SDTEST3 Progress

[From Bruce Abbott (950318.1305 EST)]

I've been working on another version of the analysis program for the SDTEST3
data. Although it is not yet finished, I thought there might be some
interest in the outcome of one attempt to automate finding the best k and
delay values for the current one-level model.

The procedure seems reasonable: find the best k for the model while
excluding from the analysis the transition data immediately following the
switch in cursor color (and active target), then use this k-value while
seeking the best switching delay. Both phases would use an iterative binary
search strategy to find the best value.

It turns out that there are at least two problems with this method. First,
the fits between model handle and actual handle are not as good as those
achieved by the previously used hand method of selecting a delay, fitting k,
and iterating these two steps. Second, the procedure failed to produce
reasonable results for the case in which the data were collected absent an
active disturbance to the cursor. In that case there was no need to keep
adjusting the mouse during the non-transitional portions of the run, so the
k-fitting procedure had little to go on. Yet the old procedure works with
or without a disturbance being applied to the cursor, as the switch itself
provides a disturbance to which a measurable response occurs, providing a
basis to compute k.

As a consequence, I'm rewriting the analysis program to automate the
previously used hand fitting of the delay. I plan to measure the actual
switching lags and then use the median lag as the starting point for the
iterative procedure. In hand fitting the data, I've noticed that the median
lag is usually slightly higher than the optimal delay, as the integration
lag (inversely proportional to k) of the model absorbs part of the observed
switching lag.

The participant's responses to the switching transitions can be viewed
partly as a reflection of the operation of the same lower-level control
sytem that handles responses to the disturbance during the time that a given
target remains selected, so it may be more appropriate to compute k while
including the transition data than while excluding them. In fact, for data
collected while the disturbance was acting, the k-values computed with and
without transition data are not all that different once the optimal lag has
been entered, as would be expected if the post-lag transition reflects only
the activity of the lower-level control system.

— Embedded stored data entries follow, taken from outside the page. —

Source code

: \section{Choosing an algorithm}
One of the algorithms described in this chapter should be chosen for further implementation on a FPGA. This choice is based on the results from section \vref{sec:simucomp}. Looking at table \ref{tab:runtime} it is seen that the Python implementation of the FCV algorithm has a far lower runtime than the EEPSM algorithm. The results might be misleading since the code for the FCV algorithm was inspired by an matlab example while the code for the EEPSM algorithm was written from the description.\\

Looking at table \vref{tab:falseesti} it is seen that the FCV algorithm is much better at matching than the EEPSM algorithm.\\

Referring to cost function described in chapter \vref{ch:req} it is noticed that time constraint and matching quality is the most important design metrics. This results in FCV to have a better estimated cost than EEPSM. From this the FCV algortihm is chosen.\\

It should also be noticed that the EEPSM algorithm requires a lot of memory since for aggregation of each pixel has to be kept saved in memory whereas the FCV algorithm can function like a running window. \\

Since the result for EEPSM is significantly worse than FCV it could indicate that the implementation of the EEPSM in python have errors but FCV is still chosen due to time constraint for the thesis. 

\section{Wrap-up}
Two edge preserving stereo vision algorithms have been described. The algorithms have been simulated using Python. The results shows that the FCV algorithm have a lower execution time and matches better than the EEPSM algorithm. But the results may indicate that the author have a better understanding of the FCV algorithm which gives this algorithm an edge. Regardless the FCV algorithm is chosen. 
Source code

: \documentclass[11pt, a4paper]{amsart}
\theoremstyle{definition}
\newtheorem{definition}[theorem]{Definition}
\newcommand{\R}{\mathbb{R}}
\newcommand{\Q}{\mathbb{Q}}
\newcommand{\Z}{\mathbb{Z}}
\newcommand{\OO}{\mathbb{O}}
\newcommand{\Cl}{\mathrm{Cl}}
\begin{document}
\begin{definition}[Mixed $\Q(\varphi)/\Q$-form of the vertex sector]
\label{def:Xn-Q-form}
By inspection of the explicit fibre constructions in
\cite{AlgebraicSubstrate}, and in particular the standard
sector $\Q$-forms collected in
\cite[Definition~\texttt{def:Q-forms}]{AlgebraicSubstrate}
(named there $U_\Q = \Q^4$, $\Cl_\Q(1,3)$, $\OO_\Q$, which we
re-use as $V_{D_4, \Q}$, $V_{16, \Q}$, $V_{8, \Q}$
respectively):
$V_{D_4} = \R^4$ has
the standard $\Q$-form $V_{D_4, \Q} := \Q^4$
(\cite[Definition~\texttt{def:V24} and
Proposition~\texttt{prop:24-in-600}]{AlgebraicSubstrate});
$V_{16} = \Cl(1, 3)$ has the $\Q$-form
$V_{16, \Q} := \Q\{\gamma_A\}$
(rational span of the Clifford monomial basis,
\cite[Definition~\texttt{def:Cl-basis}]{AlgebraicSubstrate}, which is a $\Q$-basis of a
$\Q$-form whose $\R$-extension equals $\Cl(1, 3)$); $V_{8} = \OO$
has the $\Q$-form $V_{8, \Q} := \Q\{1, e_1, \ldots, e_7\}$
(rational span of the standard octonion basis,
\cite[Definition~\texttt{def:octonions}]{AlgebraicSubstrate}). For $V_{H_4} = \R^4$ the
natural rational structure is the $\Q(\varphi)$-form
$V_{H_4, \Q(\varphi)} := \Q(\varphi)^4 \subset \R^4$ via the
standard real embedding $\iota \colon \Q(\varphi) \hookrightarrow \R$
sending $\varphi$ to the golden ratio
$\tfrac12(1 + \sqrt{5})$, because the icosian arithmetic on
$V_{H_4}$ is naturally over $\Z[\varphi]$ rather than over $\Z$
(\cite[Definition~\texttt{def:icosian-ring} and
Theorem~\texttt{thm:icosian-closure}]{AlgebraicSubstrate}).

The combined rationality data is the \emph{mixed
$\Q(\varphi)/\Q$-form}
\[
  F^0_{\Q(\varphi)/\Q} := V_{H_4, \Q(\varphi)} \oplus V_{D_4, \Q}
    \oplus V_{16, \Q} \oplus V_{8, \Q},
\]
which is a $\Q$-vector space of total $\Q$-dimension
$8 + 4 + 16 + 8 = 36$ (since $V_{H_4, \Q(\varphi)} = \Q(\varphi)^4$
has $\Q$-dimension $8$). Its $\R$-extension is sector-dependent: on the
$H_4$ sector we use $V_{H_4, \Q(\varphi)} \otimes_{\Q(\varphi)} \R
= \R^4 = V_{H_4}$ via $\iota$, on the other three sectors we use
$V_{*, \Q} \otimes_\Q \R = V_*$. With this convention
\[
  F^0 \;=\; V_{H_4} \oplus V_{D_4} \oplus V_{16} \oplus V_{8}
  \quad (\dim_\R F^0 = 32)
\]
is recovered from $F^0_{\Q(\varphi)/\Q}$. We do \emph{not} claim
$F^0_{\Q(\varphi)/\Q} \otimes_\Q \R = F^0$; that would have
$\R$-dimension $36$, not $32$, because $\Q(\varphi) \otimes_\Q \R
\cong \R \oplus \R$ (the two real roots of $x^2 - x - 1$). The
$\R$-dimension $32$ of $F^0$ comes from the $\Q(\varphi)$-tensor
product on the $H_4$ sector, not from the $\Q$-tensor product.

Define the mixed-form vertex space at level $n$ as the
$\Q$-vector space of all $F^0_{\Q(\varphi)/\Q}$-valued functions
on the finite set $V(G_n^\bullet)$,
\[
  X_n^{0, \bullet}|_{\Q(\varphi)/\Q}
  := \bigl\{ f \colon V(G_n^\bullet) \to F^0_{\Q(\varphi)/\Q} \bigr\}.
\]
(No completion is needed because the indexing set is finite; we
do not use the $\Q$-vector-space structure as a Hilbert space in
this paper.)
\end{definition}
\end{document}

Meanwhile, I've run two more participants through one trial each of the
STTEST3 task. The first was a student who dropped by my office to ask about
what research I am currently involved in. I though that the easiest way to
answer that quesiton was to demonstrate, so I had her complete a run and
then showed her the analysis of her own data. The other participant was my
daughter Cyndi, who is 21. Here are the results of the runs:

Run lag k rms r
016 (student) 27 0.0830 24.20 0.979
017 (Cyndi) 22 0.3467 19.62 0.987

Both participants initially showed a marked tendency to overshoot the target
following a switch but quickly recovered. What is most remarkable about
these runs is how good they were on what was, after all, the participant's
first attempt. Good, of course, is a relative term, and by it I mean good
compared to the early performances of us old folks. Cyndi has agreed to go
through a series of sessions so that we can get some idea of what the
terminal performance of a well-practiced perticipant looks like.

Rick Marken has offered to develop a model of SDTEST3 performance in a week
or so that will incorporate a second-level "relationship" control system
(although for some reason he wants to do it on the Mac instead of a real
computer); I plan to do the same when I get the time, but for now I'm going
to have to attend to other business. I've got some other ideas to try as
well with respect to data collection, but I'll hold off discussing those
until I have had an opportunity to experiment a bit.